Traveling around Kosovo and talking to people, you can touch the clear division between the Serbian community and the Kosovar Albanian community. The former feel discriminated against and complain of unequal treatment, for example as regards access to public office. The latter complain of constant provocative acts towards them.

The Serbian community continues to have its own separate schools and civic administration not recognized by Pristina.

Chatting with a local source, to my question "... but why can't you find an agreement and maybe give up those small disputed areas, so as to complete the peace process and find full international recognition?" the answer was "... why should we?", tangible proof that the two communities live in apparent peace, where every pretext is good to flex their muscles, as the tensions of recent days on the northern border demonstrate.
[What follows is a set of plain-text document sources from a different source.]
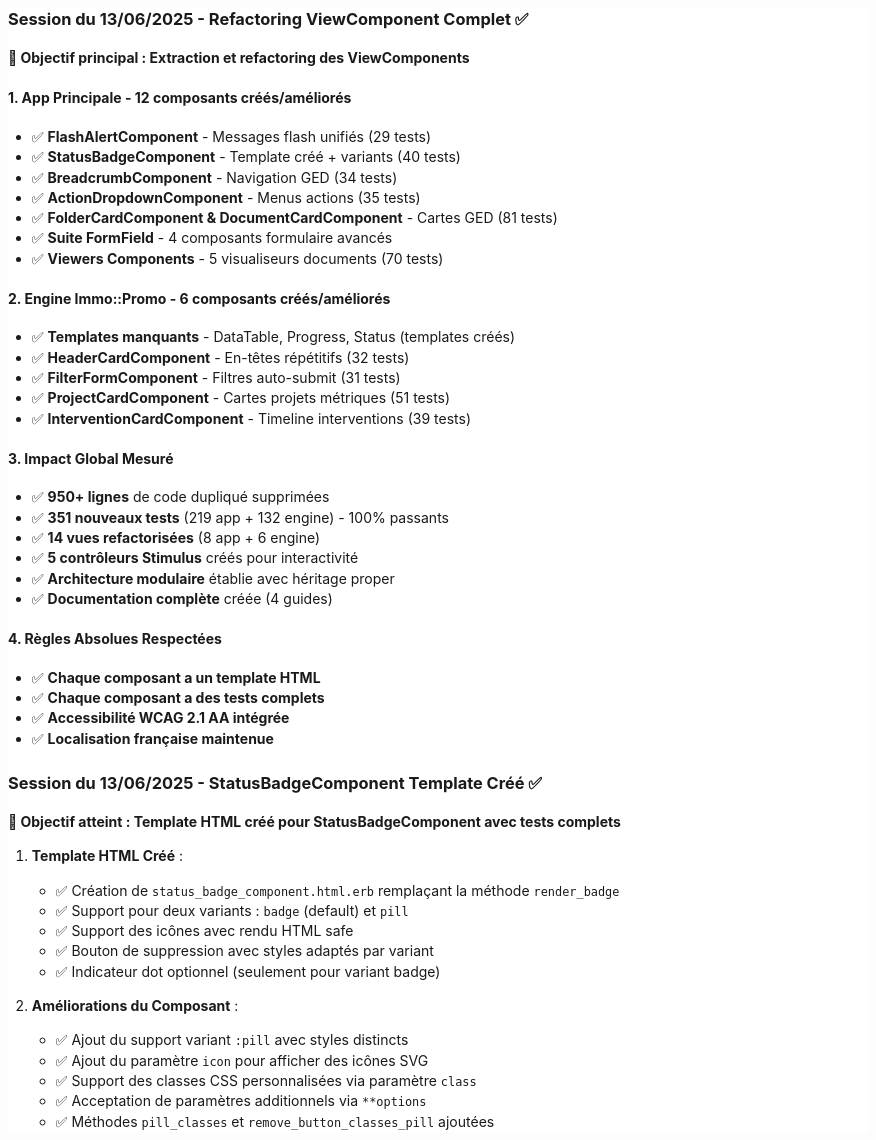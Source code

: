 ### Session du 13/06/2025 - Refactoring ViewComponent Complet ✅

**🎯 Objectif principal : Extraction et refactoring des ViewComponents**

#### 1. **App Principale** - 12 composants créés/améliorés
- ✅ **FlashAlertComponent** - Messages flash unifiés (29 tests)
- ✅ **StatusBadgeComponent** - Template créé + variants (40 tests)  
- ✅ **BreadcrumbComponent** - Navigation GED (34 tests)
- ✅ **ActionDropdownComponent** - Menus actions (35 tests)
- ✅ **FolderCardComponent & DocumentCardComponent** - Cartes GED (81 tests)
- ✅ **Suite FormField** - 4 composants formulaire avancés
- ✅ **Viewers Components** - 5 visualiseurs documents (70 tests)

#### 2. **Engine Immo::Promo** - 6 composants créés/améliorés  
- ✅ **Templates manquants** - DataTable, Progress, Status (templates créés)
- ✅ **HeaderCardComponent** - En-têtes répétitifs (32 tests)
- ✅ **FilterFormComponent** - Filtres auto-submit (31 tests)
- ✅ **ProjectCardComponent** - Cartes projets métriques (51 tests)
- ✅ **InterventionCardComponent** - Timeline interventions (39 tests)

#### 3. **Impact Global Mesuré**
- ✅ **950+ lignes** de code dupliqué supprimées
- ✅ **351 nouveaux tests** (219 app + 132 engine) - 100% passants
- ✅ **14 vues refactorisées** (8 app + 6 engine)
- ✅ **5 contrôleurs Stimulus** créés pour interactivité
- ✅ **Architecture modulaire** établie avec héritage proper
- ✅ **Documentation complète** créée (4 guides)

#### 4. **Règles Absolues Respectées**
- ✅ **Chaque composant a un template HTML**
- ✅ **Chaque composant a des tests complets**
- ✅ **Accessibilité WCAG 2.1 AA intégrée**
- ✅ **Localisation française maintenue**

### Session du 13/06/2025 - StatusBadgeComponent Template Créé ✅

**🎯 Objectif atteint : Template HTML créé pour StatusBadgeComponent avec tests complets**

1. **Template HTML Créé** :
   - ✅ Création de `status_badge_component.html.erb` remplaçant la méthode `render_badge`
   - ✅ Support pour deux variants : `badge` (default) et `pill`
   - ✅ Support des icônes avec rendu HTML safe
   - ✅ Bouton de suppression avec styles adaptés par variant
   - ✅ Indicateur dot optionnel (seulement pour variant badge)

2. **Améliorations du Composant** :
   - ✅ Ajout du support variant `:pill` avec styles distincts
   - ✅ Ajout du paramètre `icon` pour afficher des icônes SVG
   - ✅ Support des classes CSS personnalisées via paramètre `class`
   - ✅ Acceptation de paramètres additionnels via `**options`
   - ✅ Méthodes `pill_classes` et `remove_button_classes_pill` ajoutées
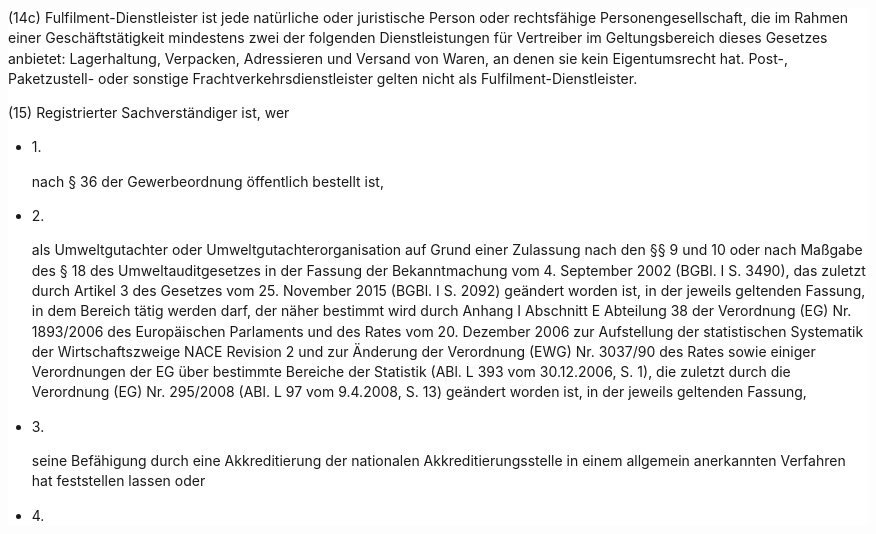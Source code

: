 </div>

<div class="jurAbsatz">

(14c) Fulfilment-Dienstleister ist jede natürliche oder juristische
Person oder rechtsfähige Personengesellschaft, die im Rahmen einer
Geschäftstätigkeit mindestens zwei der folgenden Dienstleistungen für
Vertreiber im Geltungsbereich dieses Gesetzes anbietet: Lagerhaltung,
Verpacken, Adressieren und Versand von Waren, an denen sie kein
Eigentumsrecht hat. Post-, Paketzustell- oder sonstige
Frachtverkehrsdienstleister gelten nicht als Fulfilment-Dienstleister.

</div>

<div class="jurAbsatz">

(15) Registrierter Sachverständiger ist, wer

  - 1\.
    
    <div style="">
    
    nach § 36 der Gewerbeordnung öffentlich bestellt ist,
    
    </div>

  - 2\.
    
    <div style="">
    
    als Umweltgutachter oder Umweltgutachterorganisation auf Grund einer
    Zulassung nach den §§ 9 und 10 oder nach Maßgabe des § 18 des
    Umweltauditgesetzes in der Fassung der Bekanntmachung vom 4.
    September 2002 (BGBl. I S. 3490), das zuletzt durch Artikel 3 des
    Gesetzes vom 25. November 2015 (BGBl. I S. 2092) geändert worden
    ist, in der jeweils geltenden Fassung, in dem Bereich tätig werden
    darf, der näher bestimmt wird durch Anhang I Abschnitt E Abteilung
    38 der Verordnung (EG) Nr. 1893/2006 des Europäischen Parlaments und
    des Rates vom 20. Dezember 2006 zur Aufstellung der statistischen
    Systematik der Wirtschaftszweige NACE Revision 2 und zur Änderung
    der Verordnung (EWG) Nr. 3037/90 des Rates sowie einiger
    Verordnungen der EG über bestimmte Bereiche der Statistik (ABl. L
    393 vom 30.12.2006, S. 1), die zuletzt durch die Verordnung (EG) Nr.
    295/2008 (ABl. L 97 vom 9.4.2008, S. 13) geändert worden ist, in der
    jeweils geltenden Fassung,
    
    </div>

  - 3\.
    
    <div style="">
    
    seine Befähigung durch eine Akkreditierung der nationalen
    Akkreditierungsstelle in einem allgemein anerkannten Verfahren hat
    feststellen lassen oder
    
    </div>

  - 4\.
The NATO contingent remains the only guarantee that the embers in the ashes will not regain strength, but we must still deal with a substantial stalemate in the political dialogue, it being understood that the political decisions of the contenders are not in the mission mandate of the military of the Kosovo Force.

Above all, it would be time for the international community to realize that it is not enough to send a squad of soldiers, to give them a smoky and confused mission mandate, to spend a mountain of money to solve the problems of instability in the various areas of the world.

If it is not possible to be incisive and to produce clear and decisive political agreements to be put into practice in the short term, it will not be enough to sign a ceasefire that freezes the conflict, to restore peace and well-being. The various missions around the world teach, starting from the recent experience in Afghanistan.

For pacification, the military is not enough, but a global political vision is needed that is currently lacking in the international community. In the absence of a clear and resolving policy in the medium term of the problems post conflict we will continue to have missions with an end date: never!